Like manufacturing, mechanised agriculture relies heavily on fuel from the inputs to the processes at the farm as well as taking the produce to the market.

Mohamed Islam, chairman Cereal Millers Association (CMA), said last week that other than the VAT on petroleum products, millers also had to grapple with changes in VAT status of maize and wheat flour.

Treasury recently changed the status of wheat and maize flour to exempt from zero-rated, meaning millers can no longer claim VAT on production.

These, he noted, had left them with little room to absorb these additional costs without jeopardising the quality and sustainability of operations.

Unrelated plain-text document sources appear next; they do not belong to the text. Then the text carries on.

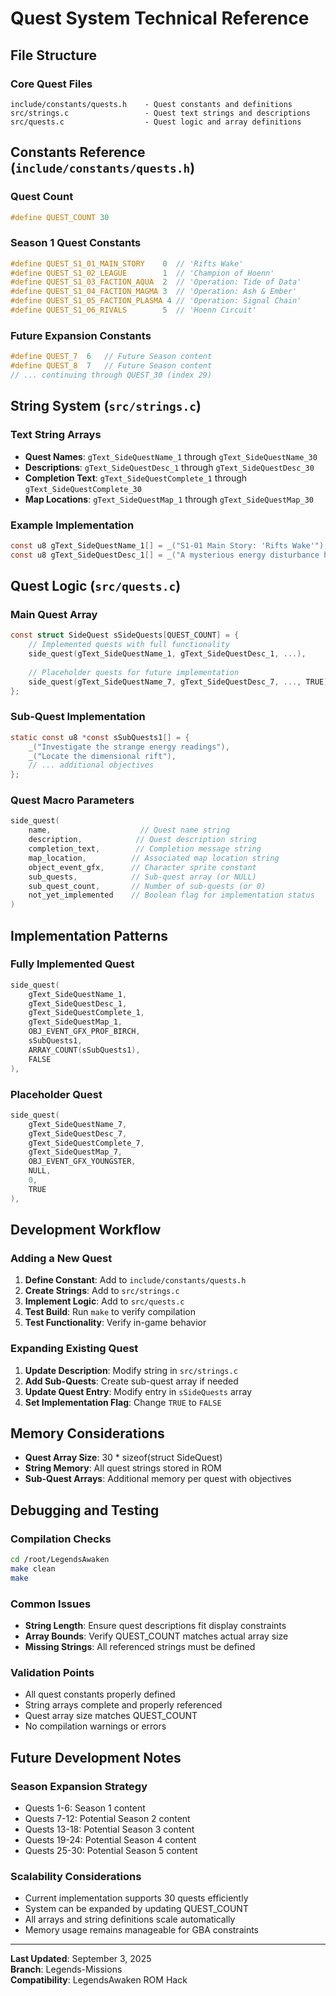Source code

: # Quest System Technical Reference

## File Structure

### Core Quest Files
```
include/constants/quests.h    - Quest constants and definitions
src/strings.c                 - Quest text strings and descriptions  
src/quests.c                  - Quest logic and array definitions
```

## Constants Reference (`include/constants/quests.h`)

### Quest Count
```c
#define QUEST_COUNT 30
```

### Season 1 Quest Constants
```c
#define QUEST_S1_01_MAIN_STORY    0  // 'Rifts Wake'
#define QUEST_S1_02_LEAGUE        1  // 'Champion of Hoenn'
#define QUEST_S1_03_FACTION_AQUA  2  // 'Operation: Tide of Data'
#define QUEST_S1_04_FACTION_MAGMA 3  // 'Operation: Ash & Ember'
#define QUEST_S1_05_FACTION_PLASMA 4 // 'Operation: Signal Chain'
#define QUEST_S1_06_RIVALS        5  // 'Hoenn Circuit'
```

### Future Expansion Constants
```c
#define QUEST_7  6   // Future Season content
#define QUEST_8  7   // Future Season content
// ... continuing through QUEST_30 (index 29)
```

## String System (`src/strings.c`)

### Text String Arrays
- **Quest Names**: `gText_SideQuestName_1` through `gText_SideQuestName_30`
- **Descriptions**: `gText_SideQuestDesc_1` through `gText_SideQuestDesc_30`
- **Completion Text**: `gText_SideQuestComplete_1` through `gText_SideQuestComplete_30`
- **Map Locations**: `gText_SideQuestMap_1` through `gText_SideQuestMap_30`

### Example Implementation
```c
const u8 gText_SideQuestName_1[] = _("S1-01 Main Story: 'Rifts Wake'");
const u8 gText_SideQuestDesc_1[] = _("A mysterious energy disturbance has been detected in Petalburg Woods...");
```

## Quest Logic (`src/quests.c`)

### Main Quest Array
```c
const struct SideQuest sSideQuests[QUEST_COUNT] = {
    // Implemented quests with full functionality
    side_quest(gText_SideQuestName_1, gText_SideQuestDesc_1, ...),
    
    // Placeholder quests for future implementation
    side_quest(gText_SideQuestName_7, gText_SideQuestDesc_7, ..., TRUE),
};
```

### Sub-Quest Implementation
```c
static const u8 *const sSubQuests1[] = {
    _("Investigate the strange energy readings"),
    _("Locate the dimensional rift"),
    // ... additional objectives
};
```

### Quest Macro Parameters
```c
side_quest(
    name,                    // Quest name string
    description,            // Quest description string
    completion_text,        // Completion message string
    map_location,          // Associated map location string
    object_event_gfx,      // Character sprite constant
    sub_quests,            // Sub-quest array (or NULL)
    sub_quest_count,       // Number of sub-quests (or 0)
    not_yet_implemented    // Boolean flag for implementation status
)
```

## Implementation Patterns

### Fully Implemented Quest
```c
side_quest(
    gText_SideQuestName_1,
    gText_SideQuestDesc_1,
    gText_SideQuestComplete_1,
    gText_SideQuestMap_1,
    OBJ_EVENT_GFX_PROF_BIRCH,
    sSubQuests1,
    ARRAY_COUNT(sSubQuests1),
    FALSE
),
```

### Placeholder Quest
```c
side_quest(
    gText_SideQuestName_7,
    gText_SideQuestDesc_7,
    gText_SideQuestComplete_7,
    gText_SideQuestMap_7,
    OBJ_EVENT_GFX_YOUNGSTER,
    NULL,
    0,
    TRUE
),
```

## Development Workflow

### Adding a New Quest
1. **Define Constant**: Add to `include/constants/quests.h`
2. **Create Strings**: Add to `src/strings.c`
3. **Implement Logic**: Add to `src/quests.c`
4. **Test Build**: Run `make` to verify compilation
5. **Test Functionality**: Verify in-game behavior

### Expanding Existing Quest
1. **Update Description**: Modify string in `src/strings.c`
2. **Add Sub-Quests**: Create sub-quest array if needed
3. **Update Quest Entry**: Modify entry in `sSideQuests` array
4. **Set Implementation Flag**: Change `TRUE` to `FALSE`

## Memory Considerations

- **Quest Array Size**: 30 * sizeof(struct SideQuest)
- **String Memory**: All quest strings stored in ROM
- **Sub-Quest Arrays**: Additional memory per quest with objectives

## Debugging and Testing

### Compilation Checks
```bash
cd /root/LegendsAwaken
make clean
make
```

### Common Issues
- **String Length**: Ensure quest descriptions fit display constraints
- **Array Bounds**: Verify QUEST_COUNT matches actual array size
- **Missing Strings**: All referenced strings must be defined

### Validation Points
- All quest constants properly defined
- String arrays complete and properly referenced
- Quest array size matches QUEST_COUNT
- No compilation warnings or errors

## Future Development Notes

### Season Expansion Strategy
- Quests 1-6: Season 1 content
- Quests 7-12: Potential Season 2 content
- Quests 13-18: Potential Season 3 content
- Quests 19-24: Potential Season 4 content
- Quests 25-30: Potential Season 5 content

### Scalability Considerations
- Current implementation supports 30 quests efficiently
- System can be expanded by updating QUEST_COUNT
- All arrays and string definitions scale automatically
- Memory usage remains manageable for GBA constraints

---

**Last Updated**: September 3, 2025  
**Branch**: Legends-Missions  
**Compatibility**: LegendsAwaken ROM Hack

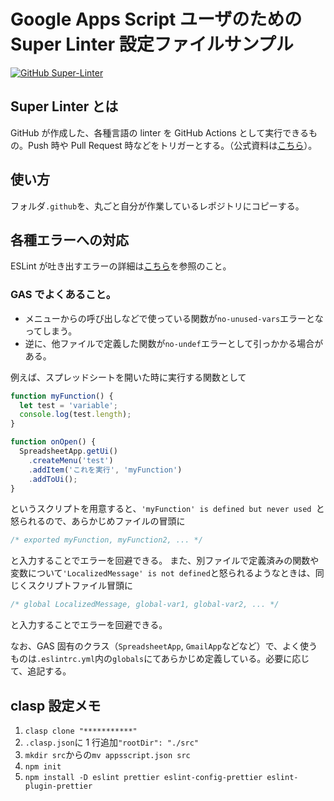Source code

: # Google Apps Script ユーザのための Super Linter 設定ファイルサンプル

[![GitHub Super-Linter](https://github.com/ttsukagoshi/super-linter-for-google-apps-script/workflows/Lint%20Code%20Base/badge.svg)](https://github.com/marketplace/actions/super-linter)

## Super Linter とは

GitHub が作成した、各種言語の linter を GitHub Actions として実行できるもの。Push 時や Pull Request 時などをトリガーとする。（公式資料は[こちら](https://github.com/github/super-linter)）。

## 使い方

フォルダ`.github`を、丸ごと自分が作業しているレポジトリにコピーする。

## 各種エラーへの対応

ESLint が吐き出すエラーの詳細は[こちら](https://eslint.org/docs/rules/)を参照のこと。

### GAS でよくあること。

- メニューからの呼び出しなどで使っている関数が`no-unused-vars`エラーとなってしまう。
- 逆に、他ファイルで定義した関数が`no-undef`エラーとして引っかかる場合がある。

例えば、スプレッドシートを開いた時に実行する関数として

```javascript
function myFunction() {
  let test = 'variable';
  console.log(test.length);
}

function onOpen() {
  SpreadsheetApp.getUi()
    .createMenu('test')
    .addItem('これを実行', 'myFunction')
    .addToUi();
}
```

というスクリプトを用意すると、`'myFunction' is defined but never used `と怒られるので、あらかじめファイルの冒頭に

```javascript
/* exported myFunction, myFunction2, ... */
```

と入力することでエラーを回避できる。
また、別ファイルで定義済みの関数や変数について`'LocalizedMessage' is not defined`と怒られるようなときは、同じくスクリプトファイル冒頭に

```javascript
/* global LocalizedMessage, global-var1, global-var2, ... */
```

と入力することでエラーを回避できる。

なお、GAS 固有のクラス（`SpreadsheetApp`, `GmailApp`などなど）で、よく使うものは`.eslintrc.yml`内の`globals`にてあらかじめ定義している。必要に応じて、追記する。

## clasp 設定メモ

1. `clasp clone "***********"`
1. `.clasp.json`に 1 行追加`"rootDir": "./src"`
1. `mkdir src`からの`mv appsscript.json src`
1. `npm init`
1. `npm install -D eslint prettier eslint-config-prettier eslint-plugin-prettier`
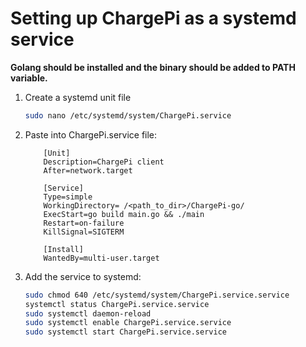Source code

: # Setting up ChargePi as a systemd service

**Golang should be installed and the binary should be added to PATH variable.**

1. Create a systemd unit file
   ```bash
   sudo nano /etc/systemd/system/ChargePi.service
   ```

2. Paste into ChargePi.service file:

   ```unit file
       [Unit]
       Description=ChargePi client 
       After=network.target
   
       [Service]
       Type=simple
       WorkingDirectory= /<path_to_dir>/ChargePi-go/
       ExecStart=go build main.go && ./main
       Restart=on-failure
       KillSignal=SIGTERM
   
       [Install]
       WantedBy=multi-user.target
   ```
3. Add the service to systemd:

   ```bash
   sudo chmod 640 /etc/systemd/system/ChargePi.service.service
   systemctl status ChargePi.service.service
   sudo systemctl daemon-reload
   sudo systemctl enable ChargePi.service.service
   sudo systemctl start ChargePi.service.service
   ```
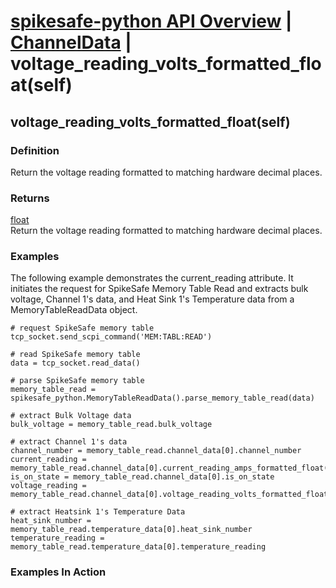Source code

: # [spikesafe-python API Overview](/spikesafe_python_lib_docs/README.md) | [ChannelData](/spikesafe_python_lib_docs/ChannelData/README.md) | voltage_reading_volts_formatted_float(self)

## voltage_reading_volts_formatted_float(self)

### Definition
Return the voltage reading formatted to matching hardware decimal places.

### Returns
[float](https://docs.python.org/3/library/functions.html#float)  
Return the voltage reading formatted to matching hardware decimal places.

### Examples
The following example demonstrates the  current_reading attribute. It initiates the request for SpikeSafe Memory Table Read and extracts bulk voltage, Channel 1's data, and Heat Sink 1's Temperature data from a MemoryTableReadData object.
```
# request SpikeSafe memory table
tcp_socket.send_scpi_command('MEM:TABL:READ')

# read SpikeSafe memory table
data = tcp_socket.read_data()                                        

# parse SpikeSafe memory table
memory_table_read = spikesafe_python.MemoryTableReadData().parse_memory_table_read(data)

# extract Bulk Voltage data
bulk_voltage = memory_table_read.bulk_voltage

# extract Channel 1's data
channel_number = memory_table_read.channel_data[0].channel_number
current_reading = memory_table_read.channel_data[0].current_reading_amps_formatted_float()
is_on_state = memory_table_read.channel_data[0].is_on_state
voltage_reading = memory_table_read.channel_data[0].voltage_reading_volts_formatted_float()

# extract Heatsink 1's Temperature Data
heat_sink_number = memory_table_read.temperature_data[0].heat_sink_number
temperature_reading = memory_table_read.temperature_data[0].temperature_reading
```

### Examples In Action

“Following the introduction of VAT on fuel, transportation costs will now increase two-fold, that is, from the grain handling facilities to the millers and from the millers to the respective retailers, whereby millers have to absorb these costs. The newly-introduced VAT on fuel will have an additional ripple effect on the cost of electricity, packaging and other costs of production that are fuel-related,” said Mr Islam.

ALSO READ: Why government should suspend VAT on fuel

It will be the same for farmers who carry out mechanised operations, and who will now, pass additional fuel costs on other players in the value chain and eventually the consumer.

Agriculture Cabinet Secretary Mwangi Kiunjuri said yesterday his ministry planned to give some concessions to the millers and had already held preliminary discussions, with some of the options that are being explored being giving them subsidies.

“The Government is considering a subsidy to cushion maize millers from the high taxation measures, including the 16 per cent VAT on petroleum, which would increase the cost of maize flour and hit the pocket of the common Mwananchi,” said Mr Kiunjuri at a separate briefing in Nairobi.